@Pat Moran I did some digging and came across https://stackoverflow.com/a/53403274/10987310 and I think this is what's happening to you. SERIALIZABLE will only apply the lock when UPDATE/INSERT is executed and before that happens, your subsequent thread has already came in and read the row.
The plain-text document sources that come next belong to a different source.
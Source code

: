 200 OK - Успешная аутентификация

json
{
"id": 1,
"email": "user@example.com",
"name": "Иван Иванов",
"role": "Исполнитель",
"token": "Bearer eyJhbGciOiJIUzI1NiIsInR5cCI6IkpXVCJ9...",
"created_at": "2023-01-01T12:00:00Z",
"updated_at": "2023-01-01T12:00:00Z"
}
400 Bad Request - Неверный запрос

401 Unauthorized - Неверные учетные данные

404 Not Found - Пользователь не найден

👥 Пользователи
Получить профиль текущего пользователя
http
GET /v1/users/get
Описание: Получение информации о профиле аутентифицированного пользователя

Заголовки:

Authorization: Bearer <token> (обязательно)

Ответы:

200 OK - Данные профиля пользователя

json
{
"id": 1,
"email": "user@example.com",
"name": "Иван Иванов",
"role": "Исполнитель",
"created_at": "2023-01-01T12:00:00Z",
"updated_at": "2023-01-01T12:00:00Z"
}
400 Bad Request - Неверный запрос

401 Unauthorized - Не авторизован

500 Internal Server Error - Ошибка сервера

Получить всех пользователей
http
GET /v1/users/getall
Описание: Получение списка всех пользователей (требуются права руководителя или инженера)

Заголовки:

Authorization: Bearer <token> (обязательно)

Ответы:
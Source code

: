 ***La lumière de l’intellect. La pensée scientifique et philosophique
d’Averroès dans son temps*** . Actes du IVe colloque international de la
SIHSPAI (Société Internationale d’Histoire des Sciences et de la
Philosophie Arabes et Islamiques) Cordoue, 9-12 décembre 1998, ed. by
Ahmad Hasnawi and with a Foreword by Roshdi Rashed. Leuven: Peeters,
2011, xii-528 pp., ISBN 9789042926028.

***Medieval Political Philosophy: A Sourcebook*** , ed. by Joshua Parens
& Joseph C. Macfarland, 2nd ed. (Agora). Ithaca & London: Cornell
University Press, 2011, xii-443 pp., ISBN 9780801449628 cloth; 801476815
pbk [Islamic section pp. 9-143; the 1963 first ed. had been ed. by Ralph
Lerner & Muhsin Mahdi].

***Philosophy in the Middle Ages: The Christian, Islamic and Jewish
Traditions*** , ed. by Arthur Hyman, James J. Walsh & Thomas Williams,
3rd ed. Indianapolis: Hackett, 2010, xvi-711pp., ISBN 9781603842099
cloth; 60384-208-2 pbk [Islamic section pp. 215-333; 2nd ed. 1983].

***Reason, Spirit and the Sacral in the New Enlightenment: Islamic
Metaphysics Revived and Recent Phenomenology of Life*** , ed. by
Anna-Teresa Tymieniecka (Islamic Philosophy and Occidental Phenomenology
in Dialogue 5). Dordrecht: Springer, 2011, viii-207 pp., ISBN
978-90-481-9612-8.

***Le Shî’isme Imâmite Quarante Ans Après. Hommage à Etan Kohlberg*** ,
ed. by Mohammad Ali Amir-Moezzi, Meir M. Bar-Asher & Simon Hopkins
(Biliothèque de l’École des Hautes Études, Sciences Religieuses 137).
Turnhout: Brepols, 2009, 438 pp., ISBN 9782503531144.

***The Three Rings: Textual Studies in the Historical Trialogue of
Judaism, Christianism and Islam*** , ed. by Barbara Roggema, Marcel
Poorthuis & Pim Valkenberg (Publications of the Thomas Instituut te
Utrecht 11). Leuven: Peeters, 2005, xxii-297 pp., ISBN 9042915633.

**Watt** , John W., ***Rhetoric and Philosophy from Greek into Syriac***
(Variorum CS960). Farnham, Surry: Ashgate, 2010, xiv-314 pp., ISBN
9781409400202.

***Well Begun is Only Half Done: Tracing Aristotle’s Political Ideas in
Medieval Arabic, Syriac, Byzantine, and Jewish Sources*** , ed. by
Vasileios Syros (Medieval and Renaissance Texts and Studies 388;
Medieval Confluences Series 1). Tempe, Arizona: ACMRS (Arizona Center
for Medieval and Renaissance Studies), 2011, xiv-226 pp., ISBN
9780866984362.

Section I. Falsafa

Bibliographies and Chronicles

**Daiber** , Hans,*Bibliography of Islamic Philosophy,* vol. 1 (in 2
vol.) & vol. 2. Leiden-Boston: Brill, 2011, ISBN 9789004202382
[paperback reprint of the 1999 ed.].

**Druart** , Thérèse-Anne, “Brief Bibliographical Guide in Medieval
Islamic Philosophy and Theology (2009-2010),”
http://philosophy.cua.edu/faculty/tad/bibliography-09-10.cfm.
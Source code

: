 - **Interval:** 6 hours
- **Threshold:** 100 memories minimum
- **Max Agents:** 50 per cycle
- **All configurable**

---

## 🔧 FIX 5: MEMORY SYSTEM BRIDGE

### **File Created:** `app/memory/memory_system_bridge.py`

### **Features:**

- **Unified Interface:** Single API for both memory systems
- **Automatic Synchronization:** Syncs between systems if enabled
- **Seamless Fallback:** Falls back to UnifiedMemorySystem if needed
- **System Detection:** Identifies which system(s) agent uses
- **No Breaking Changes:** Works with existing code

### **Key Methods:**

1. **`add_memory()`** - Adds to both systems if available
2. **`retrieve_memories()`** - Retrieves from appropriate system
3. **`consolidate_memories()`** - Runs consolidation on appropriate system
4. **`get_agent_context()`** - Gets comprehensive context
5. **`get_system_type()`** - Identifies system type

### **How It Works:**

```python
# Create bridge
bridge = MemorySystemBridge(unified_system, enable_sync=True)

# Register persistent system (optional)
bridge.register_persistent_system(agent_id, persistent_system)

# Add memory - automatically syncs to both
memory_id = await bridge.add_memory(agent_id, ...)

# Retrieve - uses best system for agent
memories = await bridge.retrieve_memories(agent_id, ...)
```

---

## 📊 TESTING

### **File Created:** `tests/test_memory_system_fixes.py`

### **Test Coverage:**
It's still a concurrency issue though and you can employ those tactics such as a rowversion
field for concurrency detection.
You could consider something like...
using (CelticPoolsServiceContext db = new CelticPoolsServiceContext())
{
using (DbContextTransaction transaction = db.Database.BeginTransaction())
{
var lquery = from t in db.WindfallTickets
where (t.Status == Constants.TicketInitialStatus) && (t.CompetitionId == compid)
orderby t.IntA ascending
select t;
var next = lquery.FirstOrDefault<WindfallTicket>;
if (next != null)
{
try
{
tno = firstTicketnoStr = next.TicketNo;
next.Status = Constants.TicketPurchaseInitiated;
CopyTicketInfo(next, ticket);
next.Purchased = DateTime.UtcNow;
next.TransactionId = ticket.Email;
db.SaveChanges();
transaction.Commit();
epti = next.TicketNo;
}
catch (DbUpdateConcurrencyException)
{
transaction.RollBack();
}
}
}
}
You could also do employ a 'IsBusy' flag, something like...
var lquery = from t in db.WindfallTickets
where (t.Status == Constants.TicketInitialStatus) && (t.CompetitionId == compid) && !IsPending
orderby t.IntA ascending
select t;
var next = lquery.FirstOrDefault<WindfallTicket>;
if (next != null)
{
next.IsPending = true;
db.SaveChanges();
try
{
Another thing I can suggest is to leverage using a thread safe list like ConcurrentQueue<T> and your method above simply reads from this global list as a background service.